Associate Professor, Cognitive Science Department


Mathematical properties of natural language.

I am interested in mathematical characterizations of properties of natural languages. For instance, it is an open question whether English is in the class of context-free languages, though it is generally believed that some natural languages (e.g. Zurich Swiss German) are not context free. Geoff Pullum and I have a recent paper in Linguistics and Philosophy discussing a potential argument for non-context-freeness from the “X or no X” construction, an apparent case of syntactic reduplication. If there were a syntactic identity constraint on the two Xs, this would ensure that (the syntax of) English is not context free. However, we show that the relevant constraint is semantic, not syntactic.

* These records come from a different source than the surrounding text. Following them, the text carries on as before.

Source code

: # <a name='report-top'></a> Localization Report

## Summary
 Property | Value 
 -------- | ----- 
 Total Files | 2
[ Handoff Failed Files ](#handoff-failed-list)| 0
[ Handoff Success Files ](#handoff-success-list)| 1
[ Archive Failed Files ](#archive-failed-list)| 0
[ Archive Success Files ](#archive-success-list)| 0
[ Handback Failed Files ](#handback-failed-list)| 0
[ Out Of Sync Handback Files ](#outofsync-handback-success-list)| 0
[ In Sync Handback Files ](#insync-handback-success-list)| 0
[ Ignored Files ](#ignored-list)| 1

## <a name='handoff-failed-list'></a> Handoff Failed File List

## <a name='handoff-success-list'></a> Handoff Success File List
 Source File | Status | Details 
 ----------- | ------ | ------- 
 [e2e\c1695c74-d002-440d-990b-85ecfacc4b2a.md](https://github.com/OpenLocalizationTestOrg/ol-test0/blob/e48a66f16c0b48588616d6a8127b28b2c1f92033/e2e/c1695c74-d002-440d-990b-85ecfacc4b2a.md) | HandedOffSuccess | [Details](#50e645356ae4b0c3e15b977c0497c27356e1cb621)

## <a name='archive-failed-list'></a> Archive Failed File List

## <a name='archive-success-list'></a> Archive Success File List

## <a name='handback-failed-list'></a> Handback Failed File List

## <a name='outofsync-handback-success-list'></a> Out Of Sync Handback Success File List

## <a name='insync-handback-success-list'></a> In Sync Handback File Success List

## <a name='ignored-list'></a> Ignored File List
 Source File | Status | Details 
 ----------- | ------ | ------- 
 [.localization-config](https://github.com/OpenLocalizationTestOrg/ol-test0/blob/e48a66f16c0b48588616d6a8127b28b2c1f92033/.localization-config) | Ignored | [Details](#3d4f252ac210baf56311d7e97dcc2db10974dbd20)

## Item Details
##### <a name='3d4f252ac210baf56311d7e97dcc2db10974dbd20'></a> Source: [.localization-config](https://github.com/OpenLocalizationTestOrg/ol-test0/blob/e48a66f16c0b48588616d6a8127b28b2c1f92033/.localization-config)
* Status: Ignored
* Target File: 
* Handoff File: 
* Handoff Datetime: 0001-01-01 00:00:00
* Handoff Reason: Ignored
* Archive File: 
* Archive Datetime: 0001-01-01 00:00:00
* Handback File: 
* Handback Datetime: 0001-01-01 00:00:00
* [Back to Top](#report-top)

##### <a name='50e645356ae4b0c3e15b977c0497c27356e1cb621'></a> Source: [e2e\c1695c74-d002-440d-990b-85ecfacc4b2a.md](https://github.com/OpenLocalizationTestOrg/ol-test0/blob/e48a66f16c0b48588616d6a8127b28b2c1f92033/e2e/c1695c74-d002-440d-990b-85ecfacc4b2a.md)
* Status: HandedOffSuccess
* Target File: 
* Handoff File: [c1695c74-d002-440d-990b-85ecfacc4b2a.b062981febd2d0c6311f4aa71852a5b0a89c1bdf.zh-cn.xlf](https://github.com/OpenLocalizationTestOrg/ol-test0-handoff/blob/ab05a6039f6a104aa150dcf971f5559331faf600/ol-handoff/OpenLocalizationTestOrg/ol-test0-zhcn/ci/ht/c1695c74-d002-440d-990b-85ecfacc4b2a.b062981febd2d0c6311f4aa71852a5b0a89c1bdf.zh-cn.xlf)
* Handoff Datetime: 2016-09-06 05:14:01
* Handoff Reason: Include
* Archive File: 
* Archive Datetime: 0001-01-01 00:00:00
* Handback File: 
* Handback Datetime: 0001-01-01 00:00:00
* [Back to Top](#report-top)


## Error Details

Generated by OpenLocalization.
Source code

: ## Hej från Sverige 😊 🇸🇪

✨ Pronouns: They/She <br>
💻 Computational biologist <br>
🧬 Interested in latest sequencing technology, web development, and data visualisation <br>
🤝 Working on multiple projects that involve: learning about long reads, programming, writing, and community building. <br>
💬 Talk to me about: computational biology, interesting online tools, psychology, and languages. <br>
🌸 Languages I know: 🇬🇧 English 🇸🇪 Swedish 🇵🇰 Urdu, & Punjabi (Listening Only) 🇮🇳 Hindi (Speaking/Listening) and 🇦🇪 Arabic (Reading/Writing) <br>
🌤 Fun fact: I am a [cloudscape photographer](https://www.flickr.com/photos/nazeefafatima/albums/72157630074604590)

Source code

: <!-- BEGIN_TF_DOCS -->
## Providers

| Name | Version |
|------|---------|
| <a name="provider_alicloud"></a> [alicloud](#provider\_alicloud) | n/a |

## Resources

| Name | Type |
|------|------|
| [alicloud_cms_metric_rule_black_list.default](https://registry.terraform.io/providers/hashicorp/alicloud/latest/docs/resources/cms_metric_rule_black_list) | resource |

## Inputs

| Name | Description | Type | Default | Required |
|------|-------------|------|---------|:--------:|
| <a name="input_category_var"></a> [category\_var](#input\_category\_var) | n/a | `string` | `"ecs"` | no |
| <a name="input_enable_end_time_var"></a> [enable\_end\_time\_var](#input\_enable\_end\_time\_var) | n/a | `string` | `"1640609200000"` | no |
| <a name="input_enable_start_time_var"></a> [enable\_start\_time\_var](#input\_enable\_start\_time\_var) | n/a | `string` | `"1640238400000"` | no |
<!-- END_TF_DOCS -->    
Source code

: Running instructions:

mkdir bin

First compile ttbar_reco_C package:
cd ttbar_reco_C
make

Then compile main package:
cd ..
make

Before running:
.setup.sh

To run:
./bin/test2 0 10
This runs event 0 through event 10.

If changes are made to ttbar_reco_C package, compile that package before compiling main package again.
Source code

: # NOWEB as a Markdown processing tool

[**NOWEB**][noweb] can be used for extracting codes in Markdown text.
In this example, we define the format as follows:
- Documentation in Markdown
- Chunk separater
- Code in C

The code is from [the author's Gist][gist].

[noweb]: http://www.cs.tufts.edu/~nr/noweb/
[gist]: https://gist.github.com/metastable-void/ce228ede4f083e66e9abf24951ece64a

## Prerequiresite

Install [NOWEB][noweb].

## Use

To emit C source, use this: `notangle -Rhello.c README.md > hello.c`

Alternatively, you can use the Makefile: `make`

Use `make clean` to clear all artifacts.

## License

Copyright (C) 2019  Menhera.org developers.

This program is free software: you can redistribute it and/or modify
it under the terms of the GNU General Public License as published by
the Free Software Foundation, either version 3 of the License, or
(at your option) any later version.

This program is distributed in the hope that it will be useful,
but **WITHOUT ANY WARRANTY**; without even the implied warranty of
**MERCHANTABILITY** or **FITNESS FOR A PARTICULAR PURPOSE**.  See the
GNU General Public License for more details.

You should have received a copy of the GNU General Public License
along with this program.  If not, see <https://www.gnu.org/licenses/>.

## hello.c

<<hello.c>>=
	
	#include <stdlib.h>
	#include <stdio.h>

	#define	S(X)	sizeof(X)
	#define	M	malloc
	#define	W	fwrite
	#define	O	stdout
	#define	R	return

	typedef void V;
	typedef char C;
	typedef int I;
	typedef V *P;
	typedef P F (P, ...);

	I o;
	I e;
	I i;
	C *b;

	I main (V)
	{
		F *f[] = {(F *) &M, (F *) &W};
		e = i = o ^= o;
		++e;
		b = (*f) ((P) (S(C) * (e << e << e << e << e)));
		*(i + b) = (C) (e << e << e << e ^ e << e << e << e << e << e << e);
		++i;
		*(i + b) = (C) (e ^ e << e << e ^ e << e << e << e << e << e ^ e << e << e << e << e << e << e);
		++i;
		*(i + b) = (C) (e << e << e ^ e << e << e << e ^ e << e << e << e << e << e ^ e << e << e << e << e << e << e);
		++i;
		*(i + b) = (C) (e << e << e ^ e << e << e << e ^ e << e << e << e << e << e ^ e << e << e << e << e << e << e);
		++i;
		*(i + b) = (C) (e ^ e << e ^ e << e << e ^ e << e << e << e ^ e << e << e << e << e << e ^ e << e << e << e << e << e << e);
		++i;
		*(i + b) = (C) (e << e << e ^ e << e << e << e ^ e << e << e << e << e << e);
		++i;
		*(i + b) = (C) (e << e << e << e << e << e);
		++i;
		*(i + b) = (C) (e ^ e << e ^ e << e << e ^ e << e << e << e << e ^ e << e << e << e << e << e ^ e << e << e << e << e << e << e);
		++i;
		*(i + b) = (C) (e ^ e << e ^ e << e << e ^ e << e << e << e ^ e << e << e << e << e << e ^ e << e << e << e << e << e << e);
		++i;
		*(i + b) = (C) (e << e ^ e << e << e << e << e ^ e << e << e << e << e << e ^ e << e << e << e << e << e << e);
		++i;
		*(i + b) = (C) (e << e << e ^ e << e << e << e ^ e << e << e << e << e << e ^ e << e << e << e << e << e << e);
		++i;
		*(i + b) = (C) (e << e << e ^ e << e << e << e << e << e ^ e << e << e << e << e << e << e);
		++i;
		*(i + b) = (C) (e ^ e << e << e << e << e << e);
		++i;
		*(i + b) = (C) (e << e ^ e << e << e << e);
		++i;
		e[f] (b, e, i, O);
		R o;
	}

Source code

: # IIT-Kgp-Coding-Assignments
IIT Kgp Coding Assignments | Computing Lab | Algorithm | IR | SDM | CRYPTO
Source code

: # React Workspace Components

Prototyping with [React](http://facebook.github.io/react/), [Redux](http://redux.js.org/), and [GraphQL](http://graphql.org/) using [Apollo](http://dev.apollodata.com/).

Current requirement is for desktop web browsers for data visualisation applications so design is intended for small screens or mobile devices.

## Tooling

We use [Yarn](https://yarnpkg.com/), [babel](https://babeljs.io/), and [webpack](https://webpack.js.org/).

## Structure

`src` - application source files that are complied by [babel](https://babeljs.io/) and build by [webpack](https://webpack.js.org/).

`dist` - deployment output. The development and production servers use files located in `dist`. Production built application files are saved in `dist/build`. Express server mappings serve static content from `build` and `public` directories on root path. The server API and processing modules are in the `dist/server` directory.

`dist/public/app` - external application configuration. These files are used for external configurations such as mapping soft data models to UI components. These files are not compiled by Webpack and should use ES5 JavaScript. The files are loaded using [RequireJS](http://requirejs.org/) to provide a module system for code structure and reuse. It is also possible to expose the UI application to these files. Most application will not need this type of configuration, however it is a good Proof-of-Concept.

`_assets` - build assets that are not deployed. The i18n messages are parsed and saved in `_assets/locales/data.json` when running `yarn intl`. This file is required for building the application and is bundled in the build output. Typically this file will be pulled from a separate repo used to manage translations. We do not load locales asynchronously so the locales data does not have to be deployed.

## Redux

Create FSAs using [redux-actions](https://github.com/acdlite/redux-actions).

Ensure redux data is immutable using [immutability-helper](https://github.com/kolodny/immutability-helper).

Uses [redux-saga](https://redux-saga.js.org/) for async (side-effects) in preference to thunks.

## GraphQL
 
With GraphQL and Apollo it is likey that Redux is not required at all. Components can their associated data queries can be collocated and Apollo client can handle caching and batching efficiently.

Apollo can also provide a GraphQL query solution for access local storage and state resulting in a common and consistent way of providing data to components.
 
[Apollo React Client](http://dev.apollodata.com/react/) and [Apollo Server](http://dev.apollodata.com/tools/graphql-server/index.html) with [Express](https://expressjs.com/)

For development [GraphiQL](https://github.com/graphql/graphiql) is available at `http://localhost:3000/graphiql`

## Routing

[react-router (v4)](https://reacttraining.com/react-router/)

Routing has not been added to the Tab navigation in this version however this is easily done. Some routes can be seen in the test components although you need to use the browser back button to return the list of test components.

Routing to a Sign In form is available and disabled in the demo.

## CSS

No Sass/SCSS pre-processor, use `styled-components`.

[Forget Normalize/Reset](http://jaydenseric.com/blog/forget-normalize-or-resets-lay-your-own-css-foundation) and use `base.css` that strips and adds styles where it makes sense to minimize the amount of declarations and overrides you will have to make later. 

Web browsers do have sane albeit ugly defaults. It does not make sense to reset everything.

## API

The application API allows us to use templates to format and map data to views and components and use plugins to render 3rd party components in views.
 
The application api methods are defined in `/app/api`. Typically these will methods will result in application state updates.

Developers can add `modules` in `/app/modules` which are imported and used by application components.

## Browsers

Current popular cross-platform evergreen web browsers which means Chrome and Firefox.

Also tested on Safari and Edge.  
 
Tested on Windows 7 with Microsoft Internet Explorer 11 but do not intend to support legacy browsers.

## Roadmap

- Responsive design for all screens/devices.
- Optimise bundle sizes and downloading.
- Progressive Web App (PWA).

The semantics of definite descriptions and possessives

A long-standing interest is definite descriptions, especially “of”-possessives (the side of the cube, the sister of a famous linguist). This construction is unusual on both familiarity and uniqueness theories of definite descriptions — it seems to be exceptional on standard formulations of either. It can, in some cases, appear in existential constructions and antecede donkey pronouns. I have a paper in the WCCFL 25 proceedings, and several manuscripts.

Iroquoian Languages

I have a continuing interest in the structure of Iroquoian languages, especially Mohawk; my work in this area has centered on the prosody of Lake Iroquoian languages. My qualifying paper explores the stress/epenthesis interaction in Mohawk, which is notoriously complex. The classical derivational analysis (due to Postal and Michelson) involves a significant amount of opacity, and this has been extremely challenging to deal with in constraint-based frameworks. Previous constraint-based analyses have tended to rely on highly non-standard assumptions: empty nuclei, discontinuous feet, and free moras. I show that the complicated set of data can follow straightforwardly if Mohawk is actually a moraic trochaic system, with feet alternating between a single heavy syllable and a light-light trochee.

While I have done little semantic work on Mohawk, this is part of my longer-term research plans.